W kadrze Pogoni Szczecin, niedzielnego rywala zabrzan, znajdziemy dwóch zawodników, których kariery zmienił pobyt na Roosevelta. Na dwa zupełnie różne sposoby.
Nazwa Górnik dobrze kojarzy się Hernaniemu, od którego przyjazdu na Górny Śląsk minęło już dziewięć lat. Dla liczącego sobie wtedy ledwie 20 wiosen stopera to był pierwszy kontakt z europejską piłką i – nie ma co ukrywać – kontakt niełatwy, bo w klubie brakowało pieniędzy na wiele spraw. Choć z drugiej strony, efekty jakie kibice widzieli na murawie były nadzwyczaj dobre i Hernani w te pozytywne wyniki wpisał się idealnie. To wystarczyło by latem 2005 roku znalazł się w zdecydowanie lepiej stojącej Koronie. Tak w jej barwach, a także po transferze do Szczecina, o problemach finansowych, jakie zastał w swoim pierwszym kontakcie z naszym krajem, szybko zapomniał.

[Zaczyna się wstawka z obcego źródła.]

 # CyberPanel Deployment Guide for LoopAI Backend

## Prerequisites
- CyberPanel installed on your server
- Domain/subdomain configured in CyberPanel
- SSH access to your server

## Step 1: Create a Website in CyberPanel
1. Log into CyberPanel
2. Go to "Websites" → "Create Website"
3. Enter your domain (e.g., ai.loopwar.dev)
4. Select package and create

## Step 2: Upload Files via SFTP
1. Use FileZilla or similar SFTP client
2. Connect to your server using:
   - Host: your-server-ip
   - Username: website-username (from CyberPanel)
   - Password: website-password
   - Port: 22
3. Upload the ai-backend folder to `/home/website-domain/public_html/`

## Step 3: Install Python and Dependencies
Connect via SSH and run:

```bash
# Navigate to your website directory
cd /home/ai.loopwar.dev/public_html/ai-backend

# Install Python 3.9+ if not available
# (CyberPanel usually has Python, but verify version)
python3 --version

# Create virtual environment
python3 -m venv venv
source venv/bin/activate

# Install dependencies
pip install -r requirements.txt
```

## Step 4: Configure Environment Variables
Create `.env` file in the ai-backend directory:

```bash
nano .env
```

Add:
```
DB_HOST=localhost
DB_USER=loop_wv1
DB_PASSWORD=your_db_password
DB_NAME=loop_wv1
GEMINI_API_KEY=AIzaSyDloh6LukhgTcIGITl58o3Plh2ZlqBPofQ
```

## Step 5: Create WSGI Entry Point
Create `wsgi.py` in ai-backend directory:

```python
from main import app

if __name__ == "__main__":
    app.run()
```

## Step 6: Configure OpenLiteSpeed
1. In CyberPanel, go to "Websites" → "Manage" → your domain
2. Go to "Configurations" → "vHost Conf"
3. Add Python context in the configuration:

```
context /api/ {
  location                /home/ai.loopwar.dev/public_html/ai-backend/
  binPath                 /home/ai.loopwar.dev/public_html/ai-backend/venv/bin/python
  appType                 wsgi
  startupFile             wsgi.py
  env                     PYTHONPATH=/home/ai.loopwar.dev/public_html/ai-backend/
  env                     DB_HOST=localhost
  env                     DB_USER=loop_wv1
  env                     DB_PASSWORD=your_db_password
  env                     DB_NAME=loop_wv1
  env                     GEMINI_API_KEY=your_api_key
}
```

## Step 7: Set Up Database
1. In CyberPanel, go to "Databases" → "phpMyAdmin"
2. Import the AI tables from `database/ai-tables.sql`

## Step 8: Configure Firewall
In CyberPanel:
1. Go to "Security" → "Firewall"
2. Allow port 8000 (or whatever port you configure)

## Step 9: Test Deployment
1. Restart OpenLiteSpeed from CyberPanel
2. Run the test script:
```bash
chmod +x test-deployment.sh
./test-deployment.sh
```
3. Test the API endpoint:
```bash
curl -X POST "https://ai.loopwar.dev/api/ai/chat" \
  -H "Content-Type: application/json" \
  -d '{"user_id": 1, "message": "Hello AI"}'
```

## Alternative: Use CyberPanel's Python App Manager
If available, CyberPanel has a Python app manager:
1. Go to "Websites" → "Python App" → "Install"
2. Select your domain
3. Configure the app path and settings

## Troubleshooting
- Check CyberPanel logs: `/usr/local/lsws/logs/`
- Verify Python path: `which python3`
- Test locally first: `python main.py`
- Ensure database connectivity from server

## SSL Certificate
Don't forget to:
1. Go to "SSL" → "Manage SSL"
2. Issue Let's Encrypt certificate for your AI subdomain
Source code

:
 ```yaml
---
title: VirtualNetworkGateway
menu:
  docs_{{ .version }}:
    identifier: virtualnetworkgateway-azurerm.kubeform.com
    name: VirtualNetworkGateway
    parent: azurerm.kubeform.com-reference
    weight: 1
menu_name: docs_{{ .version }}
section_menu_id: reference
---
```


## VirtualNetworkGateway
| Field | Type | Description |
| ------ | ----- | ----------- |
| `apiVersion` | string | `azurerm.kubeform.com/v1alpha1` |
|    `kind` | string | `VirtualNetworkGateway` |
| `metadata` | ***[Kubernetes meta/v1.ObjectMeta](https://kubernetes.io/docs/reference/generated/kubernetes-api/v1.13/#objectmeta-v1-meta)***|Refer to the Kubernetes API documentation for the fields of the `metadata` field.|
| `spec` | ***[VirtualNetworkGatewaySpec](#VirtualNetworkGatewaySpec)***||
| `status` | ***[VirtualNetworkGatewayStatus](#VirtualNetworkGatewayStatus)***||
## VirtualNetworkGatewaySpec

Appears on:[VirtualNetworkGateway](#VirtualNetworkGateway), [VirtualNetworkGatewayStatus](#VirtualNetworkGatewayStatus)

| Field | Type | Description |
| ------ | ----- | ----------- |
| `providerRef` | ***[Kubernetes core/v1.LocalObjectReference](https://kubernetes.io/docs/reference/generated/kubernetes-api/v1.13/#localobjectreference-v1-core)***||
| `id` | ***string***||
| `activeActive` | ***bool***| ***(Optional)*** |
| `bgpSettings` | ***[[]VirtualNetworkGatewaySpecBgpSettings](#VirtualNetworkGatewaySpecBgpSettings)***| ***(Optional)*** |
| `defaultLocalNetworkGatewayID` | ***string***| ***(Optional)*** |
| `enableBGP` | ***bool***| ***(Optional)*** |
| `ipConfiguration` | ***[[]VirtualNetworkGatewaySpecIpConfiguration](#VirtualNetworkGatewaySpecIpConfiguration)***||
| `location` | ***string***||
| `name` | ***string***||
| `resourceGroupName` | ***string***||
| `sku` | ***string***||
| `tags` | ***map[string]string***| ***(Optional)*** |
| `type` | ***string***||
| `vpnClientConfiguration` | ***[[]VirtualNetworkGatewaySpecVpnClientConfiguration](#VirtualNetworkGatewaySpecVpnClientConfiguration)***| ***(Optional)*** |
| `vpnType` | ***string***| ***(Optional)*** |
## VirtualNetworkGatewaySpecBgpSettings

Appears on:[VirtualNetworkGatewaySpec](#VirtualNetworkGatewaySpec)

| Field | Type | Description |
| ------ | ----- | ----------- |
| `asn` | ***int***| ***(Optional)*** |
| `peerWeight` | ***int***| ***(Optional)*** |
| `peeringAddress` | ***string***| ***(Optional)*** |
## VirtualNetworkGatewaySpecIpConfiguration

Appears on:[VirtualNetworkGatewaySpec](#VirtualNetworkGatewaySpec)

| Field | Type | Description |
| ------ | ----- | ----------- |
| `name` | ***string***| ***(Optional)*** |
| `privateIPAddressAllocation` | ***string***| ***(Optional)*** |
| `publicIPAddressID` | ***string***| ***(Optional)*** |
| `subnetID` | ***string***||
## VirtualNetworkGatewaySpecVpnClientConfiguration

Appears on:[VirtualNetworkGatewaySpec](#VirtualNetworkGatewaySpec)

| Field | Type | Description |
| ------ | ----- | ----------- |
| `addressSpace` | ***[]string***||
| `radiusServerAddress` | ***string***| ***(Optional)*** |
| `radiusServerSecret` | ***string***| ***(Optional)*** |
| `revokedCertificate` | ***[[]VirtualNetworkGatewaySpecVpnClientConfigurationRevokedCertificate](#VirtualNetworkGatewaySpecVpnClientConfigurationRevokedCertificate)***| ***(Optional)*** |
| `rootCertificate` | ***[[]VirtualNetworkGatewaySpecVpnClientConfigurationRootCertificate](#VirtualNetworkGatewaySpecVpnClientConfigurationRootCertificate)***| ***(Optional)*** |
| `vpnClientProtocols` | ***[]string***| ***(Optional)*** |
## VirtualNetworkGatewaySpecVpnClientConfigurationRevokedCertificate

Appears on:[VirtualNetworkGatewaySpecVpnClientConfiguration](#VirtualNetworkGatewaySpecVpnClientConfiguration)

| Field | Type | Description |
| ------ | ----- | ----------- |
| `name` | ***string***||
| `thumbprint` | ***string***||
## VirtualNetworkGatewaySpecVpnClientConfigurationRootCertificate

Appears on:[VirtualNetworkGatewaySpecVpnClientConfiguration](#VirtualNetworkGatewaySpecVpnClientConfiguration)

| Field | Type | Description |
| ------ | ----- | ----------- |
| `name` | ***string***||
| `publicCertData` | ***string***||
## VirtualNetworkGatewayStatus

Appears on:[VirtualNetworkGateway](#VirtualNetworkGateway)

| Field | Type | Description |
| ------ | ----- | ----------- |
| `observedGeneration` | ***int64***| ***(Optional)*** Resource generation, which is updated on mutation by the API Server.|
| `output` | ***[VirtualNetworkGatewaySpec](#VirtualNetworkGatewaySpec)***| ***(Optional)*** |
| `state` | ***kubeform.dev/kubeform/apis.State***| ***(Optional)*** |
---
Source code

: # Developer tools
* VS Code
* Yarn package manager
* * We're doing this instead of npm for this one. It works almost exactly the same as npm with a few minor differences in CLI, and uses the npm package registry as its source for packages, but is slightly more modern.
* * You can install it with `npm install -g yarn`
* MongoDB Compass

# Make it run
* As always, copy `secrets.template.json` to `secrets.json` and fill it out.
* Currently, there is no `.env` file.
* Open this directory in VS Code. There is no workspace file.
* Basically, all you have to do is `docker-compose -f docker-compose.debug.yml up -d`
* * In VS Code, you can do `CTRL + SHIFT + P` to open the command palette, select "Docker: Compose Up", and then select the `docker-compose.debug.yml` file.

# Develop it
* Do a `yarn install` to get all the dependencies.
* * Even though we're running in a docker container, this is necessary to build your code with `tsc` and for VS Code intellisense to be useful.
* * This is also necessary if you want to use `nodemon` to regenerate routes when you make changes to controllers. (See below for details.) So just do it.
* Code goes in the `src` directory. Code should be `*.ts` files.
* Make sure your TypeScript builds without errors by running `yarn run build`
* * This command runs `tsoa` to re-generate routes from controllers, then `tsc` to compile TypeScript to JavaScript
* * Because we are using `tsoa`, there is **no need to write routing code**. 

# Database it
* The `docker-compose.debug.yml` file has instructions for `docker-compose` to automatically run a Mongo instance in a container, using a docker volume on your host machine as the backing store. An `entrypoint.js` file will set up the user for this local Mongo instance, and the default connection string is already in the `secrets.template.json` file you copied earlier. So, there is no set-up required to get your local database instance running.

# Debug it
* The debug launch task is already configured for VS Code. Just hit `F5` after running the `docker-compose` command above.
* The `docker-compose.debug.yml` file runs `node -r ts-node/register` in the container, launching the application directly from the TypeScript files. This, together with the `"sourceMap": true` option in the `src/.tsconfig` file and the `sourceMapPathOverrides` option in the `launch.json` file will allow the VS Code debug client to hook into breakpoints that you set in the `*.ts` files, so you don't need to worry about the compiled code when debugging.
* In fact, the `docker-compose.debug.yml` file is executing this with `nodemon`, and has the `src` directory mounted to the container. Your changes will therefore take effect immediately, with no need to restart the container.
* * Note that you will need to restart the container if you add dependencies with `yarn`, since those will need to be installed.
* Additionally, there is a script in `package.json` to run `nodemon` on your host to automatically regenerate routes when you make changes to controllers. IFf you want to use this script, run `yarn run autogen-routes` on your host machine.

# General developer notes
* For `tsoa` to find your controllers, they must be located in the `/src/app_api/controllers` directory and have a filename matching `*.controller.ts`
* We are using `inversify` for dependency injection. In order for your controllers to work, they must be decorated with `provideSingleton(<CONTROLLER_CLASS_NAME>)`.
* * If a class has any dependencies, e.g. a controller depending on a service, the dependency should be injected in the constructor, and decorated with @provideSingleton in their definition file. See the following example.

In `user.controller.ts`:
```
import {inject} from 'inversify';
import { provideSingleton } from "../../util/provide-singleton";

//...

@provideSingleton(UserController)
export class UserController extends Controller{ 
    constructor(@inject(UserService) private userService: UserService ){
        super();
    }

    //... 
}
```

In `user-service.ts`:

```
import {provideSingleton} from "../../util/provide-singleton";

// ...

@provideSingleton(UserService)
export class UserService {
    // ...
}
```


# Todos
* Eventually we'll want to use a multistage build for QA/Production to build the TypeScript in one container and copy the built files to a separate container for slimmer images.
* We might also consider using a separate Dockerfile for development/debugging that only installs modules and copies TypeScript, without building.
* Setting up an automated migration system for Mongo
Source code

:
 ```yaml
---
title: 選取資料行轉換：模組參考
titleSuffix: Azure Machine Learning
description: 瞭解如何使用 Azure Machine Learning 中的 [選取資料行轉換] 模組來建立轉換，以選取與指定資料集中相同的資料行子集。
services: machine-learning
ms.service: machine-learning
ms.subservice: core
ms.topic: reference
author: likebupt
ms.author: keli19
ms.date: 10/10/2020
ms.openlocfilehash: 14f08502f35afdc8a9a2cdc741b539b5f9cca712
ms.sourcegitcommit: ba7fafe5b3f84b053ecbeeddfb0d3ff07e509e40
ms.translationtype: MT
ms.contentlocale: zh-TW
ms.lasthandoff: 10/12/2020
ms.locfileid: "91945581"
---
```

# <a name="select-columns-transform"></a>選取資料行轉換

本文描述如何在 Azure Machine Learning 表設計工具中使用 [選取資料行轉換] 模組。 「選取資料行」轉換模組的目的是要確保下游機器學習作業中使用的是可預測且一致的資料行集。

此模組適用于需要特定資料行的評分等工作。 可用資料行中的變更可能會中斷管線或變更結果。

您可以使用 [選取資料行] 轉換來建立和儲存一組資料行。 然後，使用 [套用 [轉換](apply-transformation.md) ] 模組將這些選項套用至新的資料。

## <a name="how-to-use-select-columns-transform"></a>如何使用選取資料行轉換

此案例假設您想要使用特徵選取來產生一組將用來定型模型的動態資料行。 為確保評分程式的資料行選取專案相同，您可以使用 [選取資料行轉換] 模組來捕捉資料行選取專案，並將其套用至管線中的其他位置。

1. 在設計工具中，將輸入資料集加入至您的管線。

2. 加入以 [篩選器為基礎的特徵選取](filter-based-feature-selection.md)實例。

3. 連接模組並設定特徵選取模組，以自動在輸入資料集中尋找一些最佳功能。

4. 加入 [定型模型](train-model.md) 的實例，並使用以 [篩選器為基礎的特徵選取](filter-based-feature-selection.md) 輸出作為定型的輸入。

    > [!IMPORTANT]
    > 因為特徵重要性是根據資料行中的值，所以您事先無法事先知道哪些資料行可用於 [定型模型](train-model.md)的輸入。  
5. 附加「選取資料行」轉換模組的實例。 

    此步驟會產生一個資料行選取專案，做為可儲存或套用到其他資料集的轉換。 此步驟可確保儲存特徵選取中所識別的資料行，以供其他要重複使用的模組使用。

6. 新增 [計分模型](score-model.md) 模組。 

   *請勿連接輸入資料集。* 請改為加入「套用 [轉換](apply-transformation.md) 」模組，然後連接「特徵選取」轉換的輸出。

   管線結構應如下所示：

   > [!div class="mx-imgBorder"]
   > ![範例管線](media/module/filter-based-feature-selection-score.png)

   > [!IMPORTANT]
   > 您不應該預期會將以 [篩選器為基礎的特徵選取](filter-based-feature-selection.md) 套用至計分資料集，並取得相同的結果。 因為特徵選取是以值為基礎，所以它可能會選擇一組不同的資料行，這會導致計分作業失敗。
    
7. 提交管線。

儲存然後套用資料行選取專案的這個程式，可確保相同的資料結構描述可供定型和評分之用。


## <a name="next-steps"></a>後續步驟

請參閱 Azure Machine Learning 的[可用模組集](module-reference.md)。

Pozytywnie swojego zabrzańskiego epizodu nie wspomina natomiast Tomasz Chałas. Kiedy 25-letni dziś snajper zawitał na Roosevelta, sprawy potoczyły się dla niego fatalnie. Skończyło się na ledwie czterech występach w pierwszym zespole (najdłuższy z nich liczył 17′).